Among the entries below, one stretch runs from the line that contains "Employee checks availability for" through the line that contains "Customer selects an alternative option.". Repeat that stretch exactly, ends included, and only that.

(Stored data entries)
========================================================================
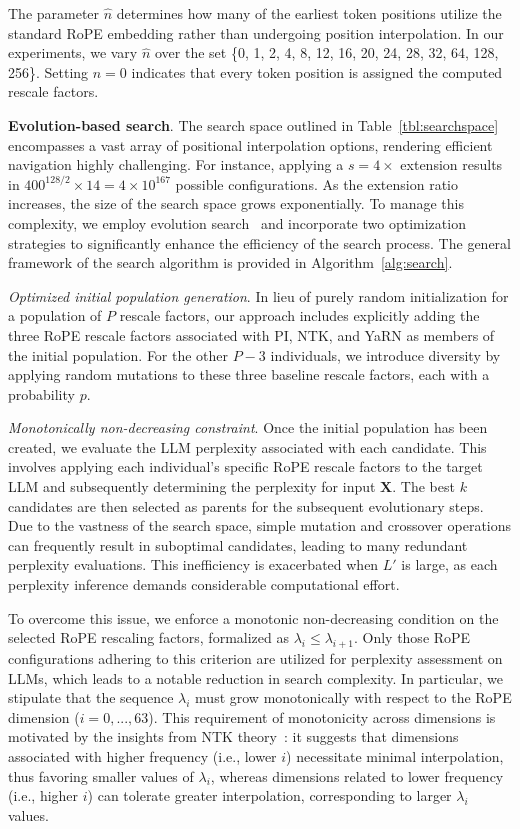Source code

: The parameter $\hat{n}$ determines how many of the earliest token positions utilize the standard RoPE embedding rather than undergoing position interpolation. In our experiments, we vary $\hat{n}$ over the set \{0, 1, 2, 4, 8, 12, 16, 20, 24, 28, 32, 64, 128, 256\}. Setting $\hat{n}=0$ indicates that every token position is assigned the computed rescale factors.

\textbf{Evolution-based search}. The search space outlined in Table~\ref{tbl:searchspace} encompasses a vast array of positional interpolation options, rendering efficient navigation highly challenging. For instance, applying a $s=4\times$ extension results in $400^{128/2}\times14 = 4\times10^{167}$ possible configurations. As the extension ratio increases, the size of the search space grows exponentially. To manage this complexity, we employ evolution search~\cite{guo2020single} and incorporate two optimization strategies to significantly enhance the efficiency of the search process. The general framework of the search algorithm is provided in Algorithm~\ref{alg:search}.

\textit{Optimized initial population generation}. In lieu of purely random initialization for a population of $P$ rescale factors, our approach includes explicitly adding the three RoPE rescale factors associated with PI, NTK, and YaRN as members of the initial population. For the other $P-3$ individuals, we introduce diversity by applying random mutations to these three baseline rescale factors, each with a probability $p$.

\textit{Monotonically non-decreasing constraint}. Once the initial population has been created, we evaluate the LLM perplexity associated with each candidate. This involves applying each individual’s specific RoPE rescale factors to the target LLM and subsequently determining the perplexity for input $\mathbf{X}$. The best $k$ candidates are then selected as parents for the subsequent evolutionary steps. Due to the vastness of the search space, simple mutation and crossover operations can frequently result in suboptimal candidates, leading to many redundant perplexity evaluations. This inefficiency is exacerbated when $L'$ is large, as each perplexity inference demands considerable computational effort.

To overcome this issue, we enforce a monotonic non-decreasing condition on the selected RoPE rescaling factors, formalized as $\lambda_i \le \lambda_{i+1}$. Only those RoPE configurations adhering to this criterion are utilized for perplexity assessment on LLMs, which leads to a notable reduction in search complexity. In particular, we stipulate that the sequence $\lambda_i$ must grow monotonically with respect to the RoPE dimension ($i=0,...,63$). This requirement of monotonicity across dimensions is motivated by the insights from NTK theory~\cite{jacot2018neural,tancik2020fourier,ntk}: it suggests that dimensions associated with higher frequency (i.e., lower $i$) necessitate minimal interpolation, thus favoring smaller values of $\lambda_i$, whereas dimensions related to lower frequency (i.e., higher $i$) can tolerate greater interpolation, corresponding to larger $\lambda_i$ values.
========================================================================
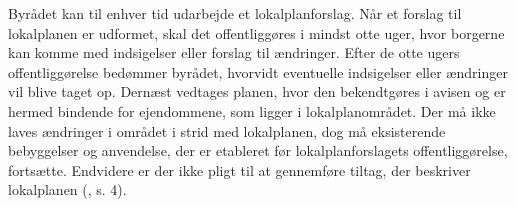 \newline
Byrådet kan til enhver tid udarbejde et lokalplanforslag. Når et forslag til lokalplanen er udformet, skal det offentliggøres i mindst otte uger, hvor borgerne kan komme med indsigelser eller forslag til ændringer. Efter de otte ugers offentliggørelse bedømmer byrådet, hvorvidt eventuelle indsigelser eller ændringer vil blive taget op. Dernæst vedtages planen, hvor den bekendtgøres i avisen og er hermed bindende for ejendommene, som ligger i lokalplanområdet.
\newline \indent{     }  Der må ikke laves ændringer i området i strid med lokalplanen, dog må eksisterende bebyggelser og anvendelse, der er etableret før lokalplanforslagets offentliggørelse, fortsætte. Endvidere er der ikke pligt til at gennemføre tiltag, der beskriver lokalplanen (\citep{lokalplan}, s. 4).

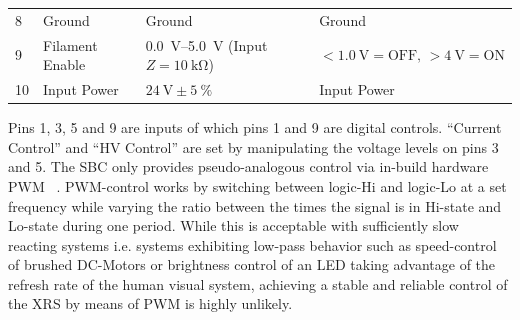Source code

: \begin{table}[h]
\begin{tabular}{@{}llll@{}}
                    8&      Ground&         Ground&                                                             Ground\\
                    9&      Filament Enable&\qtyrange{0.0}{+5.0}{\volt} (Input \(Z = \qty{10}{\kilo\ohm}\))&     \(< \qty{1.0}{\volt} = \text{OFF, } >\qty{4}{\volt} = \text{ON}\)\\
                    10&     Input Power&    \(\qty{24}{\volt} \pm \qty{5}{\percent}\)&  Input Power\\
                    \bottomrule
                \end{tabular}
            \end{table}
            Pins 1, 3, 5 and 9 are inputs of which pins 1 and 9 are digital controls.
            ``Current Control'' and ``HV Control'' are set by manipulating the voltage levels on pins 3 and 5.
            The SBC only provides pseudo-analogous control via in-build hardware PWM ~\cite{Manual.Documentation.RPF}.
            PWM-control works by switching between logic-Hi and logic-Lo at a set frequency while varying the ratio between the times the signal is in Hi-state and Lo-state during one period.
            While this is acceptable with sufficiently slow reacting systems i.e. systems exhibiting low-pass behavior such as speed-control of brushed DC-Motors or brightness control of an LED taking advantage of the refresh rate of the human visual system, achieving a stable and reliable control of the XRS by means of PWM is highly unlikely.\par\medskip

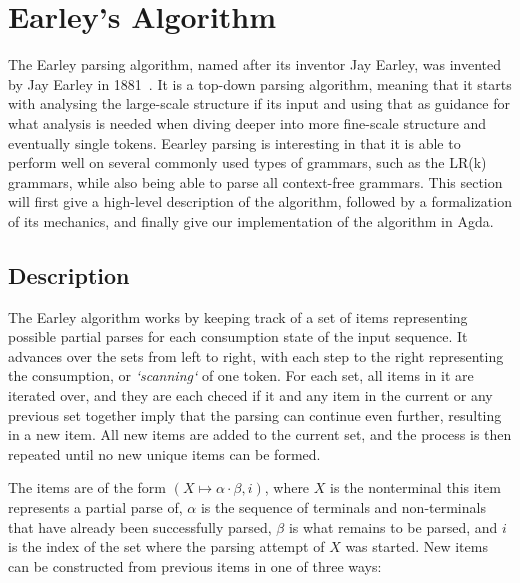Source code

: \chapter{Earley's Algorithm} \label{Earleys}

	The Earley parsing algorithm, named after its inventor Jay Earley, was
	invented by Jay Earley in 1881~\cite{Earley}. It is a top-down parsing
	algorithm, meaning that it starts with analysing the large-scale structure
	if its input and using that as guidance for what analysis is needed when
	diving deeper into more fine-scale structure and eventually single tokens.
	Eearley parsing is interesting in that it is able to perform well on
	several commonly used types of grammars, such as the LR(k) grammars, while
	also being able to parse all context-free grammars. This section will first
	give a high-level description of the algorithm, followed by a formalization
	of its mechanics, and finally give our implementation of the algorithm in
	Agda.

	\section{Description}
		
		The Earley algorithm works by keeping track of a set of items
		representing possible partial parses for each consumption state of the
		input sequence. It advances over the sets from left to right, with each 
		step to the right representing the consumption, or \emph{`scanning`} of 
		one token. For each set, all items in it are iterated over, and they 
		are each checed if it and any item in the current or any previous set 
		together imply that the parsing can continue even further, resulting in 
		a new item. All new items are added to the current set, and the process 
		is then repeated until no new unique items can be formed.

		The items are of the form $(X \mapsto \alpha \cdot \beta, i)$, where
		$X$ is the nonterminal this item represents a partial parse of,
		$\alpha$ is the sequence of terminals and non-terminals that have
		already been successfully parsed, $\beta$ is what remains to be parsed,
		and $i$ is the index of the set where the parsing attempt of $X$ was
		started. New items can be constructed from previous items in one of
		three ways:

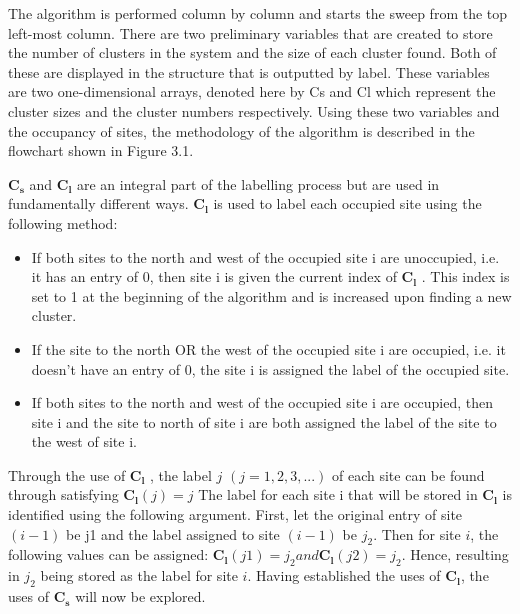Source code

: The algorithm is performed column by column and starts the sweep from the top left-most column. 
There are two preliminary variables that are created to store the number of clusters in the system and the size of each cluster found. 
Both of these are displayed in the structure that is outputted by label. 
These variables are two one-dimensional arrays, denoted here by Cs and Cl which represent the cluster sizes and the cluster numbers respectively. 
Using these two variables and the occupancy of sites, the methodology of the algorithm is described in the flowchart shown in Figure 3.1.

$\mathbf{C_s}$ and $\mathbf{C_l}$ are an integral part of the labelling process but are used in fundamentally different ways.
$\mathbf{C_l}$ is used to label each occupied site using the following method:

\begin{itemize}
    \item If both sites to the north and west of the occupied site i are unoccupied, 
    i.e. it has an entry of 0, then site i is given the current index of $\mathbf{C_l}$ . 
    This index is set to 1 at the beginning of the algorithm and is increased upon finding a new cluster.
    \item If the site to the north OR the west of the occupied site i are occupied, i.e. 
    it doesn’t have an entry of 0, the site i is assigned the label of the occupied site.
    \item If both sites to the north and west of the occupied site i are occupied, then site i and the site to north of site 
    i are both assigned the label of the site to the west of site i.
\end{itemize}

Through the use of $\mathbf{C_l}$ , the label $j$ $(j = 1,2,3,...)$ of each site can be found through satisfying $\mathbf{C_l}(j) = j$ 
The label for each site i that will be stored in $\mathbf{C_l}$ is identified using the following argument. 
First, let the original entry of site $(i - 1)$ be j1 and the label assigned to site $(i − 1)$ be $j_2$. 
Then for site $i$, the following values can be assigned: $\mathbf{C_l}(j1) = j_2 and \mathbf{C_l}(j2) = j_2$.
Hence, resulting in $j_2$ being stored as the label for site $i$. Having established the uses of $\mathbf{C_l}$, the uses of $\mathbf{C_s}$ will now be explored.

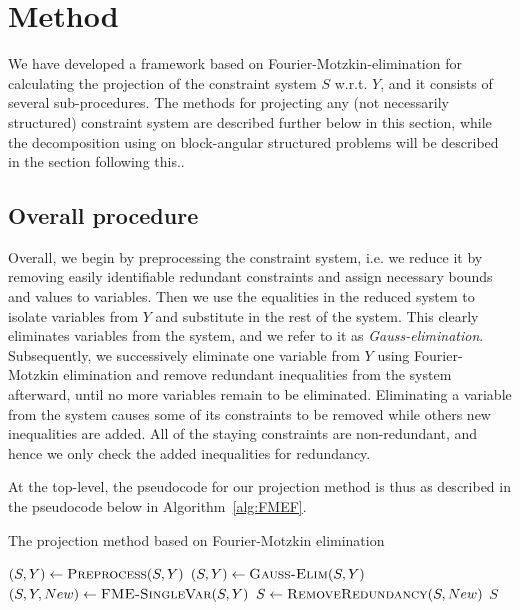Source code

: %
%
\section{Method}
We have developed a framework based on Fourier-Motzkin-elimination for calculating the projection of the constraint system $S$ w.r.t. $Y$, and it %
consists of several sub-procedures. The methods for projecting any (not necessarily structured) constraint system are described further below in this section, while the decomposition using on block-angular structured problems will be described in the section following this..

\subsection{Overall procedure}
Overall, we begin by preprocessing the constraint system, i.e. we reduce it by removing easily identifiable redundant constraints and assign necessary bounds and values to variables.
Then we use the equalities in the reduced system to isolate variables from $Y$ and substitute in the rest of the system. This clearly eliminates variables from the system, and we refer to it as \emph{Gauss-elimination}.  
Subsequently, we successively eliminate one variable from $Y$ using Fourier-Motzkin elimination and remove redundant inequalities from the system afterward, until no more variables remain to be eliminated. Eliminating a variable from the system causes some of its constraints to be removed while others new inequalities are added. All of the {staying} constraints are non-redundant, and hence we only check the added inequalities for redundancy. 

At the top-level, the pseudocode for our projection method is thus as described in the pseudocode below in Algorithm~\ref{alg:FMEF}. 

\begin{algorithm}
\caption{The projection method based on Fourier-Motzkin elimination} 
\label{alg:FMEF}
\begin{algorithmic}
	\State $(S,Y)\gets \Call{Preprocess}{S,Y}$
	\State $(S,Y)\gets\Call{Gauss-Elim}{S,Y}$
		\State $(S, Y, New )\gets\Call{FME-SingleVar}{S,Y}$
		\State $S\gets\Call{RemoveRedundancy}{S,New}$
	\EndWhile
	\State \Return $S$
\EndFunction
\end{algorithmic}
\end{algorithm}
========================================================================
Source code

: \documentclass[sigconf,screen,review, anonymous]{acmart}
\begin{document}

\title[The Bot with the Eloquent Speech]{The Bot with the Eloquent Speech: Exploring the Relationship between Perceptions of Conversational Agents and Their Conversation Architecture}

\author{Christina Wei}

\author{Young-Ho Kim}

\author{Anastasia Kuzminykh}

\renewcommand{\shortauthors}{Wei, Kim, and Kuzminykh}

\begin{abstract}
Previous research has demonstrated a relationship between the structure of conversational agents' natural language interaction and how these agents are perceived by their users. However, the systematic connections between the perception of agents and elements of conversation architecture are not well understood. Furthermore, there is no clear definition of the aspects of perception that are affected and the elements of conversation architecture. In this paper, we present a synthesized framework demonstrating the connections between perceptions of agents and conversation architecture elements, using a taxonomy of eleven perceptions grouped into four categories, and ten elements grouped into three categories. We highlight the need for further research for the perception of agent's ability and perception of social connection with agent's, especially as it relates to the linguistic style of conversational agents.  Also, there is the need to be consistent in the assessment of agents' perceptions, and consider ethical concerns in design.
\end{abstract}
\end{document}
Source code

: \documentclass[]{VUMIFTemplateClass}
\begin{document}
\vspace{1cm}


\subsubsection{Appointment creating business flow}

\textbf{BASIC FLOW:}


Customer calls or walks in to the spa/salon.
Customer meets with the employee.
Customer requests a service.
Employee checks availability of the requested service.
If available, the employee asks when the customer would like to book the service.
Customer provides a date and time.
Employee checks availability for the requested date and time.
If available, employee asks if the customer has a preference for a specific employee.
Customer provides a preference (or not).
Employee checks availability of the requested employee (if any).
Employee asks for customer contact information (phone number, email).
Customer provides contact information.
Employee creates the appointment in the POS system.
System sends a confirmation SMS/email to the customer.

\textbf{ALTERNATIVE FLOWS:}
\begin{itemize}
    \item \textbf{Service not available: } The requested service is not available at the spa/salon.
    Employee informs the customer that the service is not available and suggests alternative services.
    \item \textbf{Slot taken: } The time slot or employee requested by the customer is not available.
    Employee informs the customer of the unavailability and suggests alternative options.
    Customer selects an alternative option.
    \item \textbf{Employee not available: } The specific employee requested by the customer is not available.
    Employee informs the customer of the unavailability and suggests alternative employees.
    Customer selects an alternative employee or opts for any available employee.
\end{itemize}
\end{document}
========================================================================
> _SOLUTION FOR THIS EXERCISE_
Employee checks availability for the requested date and time.
If available, employee asks if the customer has a preference for a specific employee.
Customer provides a preference (or not).
Employee checks availability of the requested employee (if any).
Employee asks for customer contact information (phone number, email).
Customer provides contact information.
Employee creates the appointment in the POS system.
System sends a confirmation SMS/email to the customer.

\textbf{ALTERNATIVE FLOWS:}
\begin{itemize}
    \item \textbf{Service not available: } The requested service is not available at the spa/salon.
    Employee informs the customer that the service is not available and suggests alternative services.
    \item \textbf{Slot taken: } The time slot or employee requested by the customer is not available.
    Employee informs the customer of the unavailability and suggests alternative options.
    Customer selects an alternative option.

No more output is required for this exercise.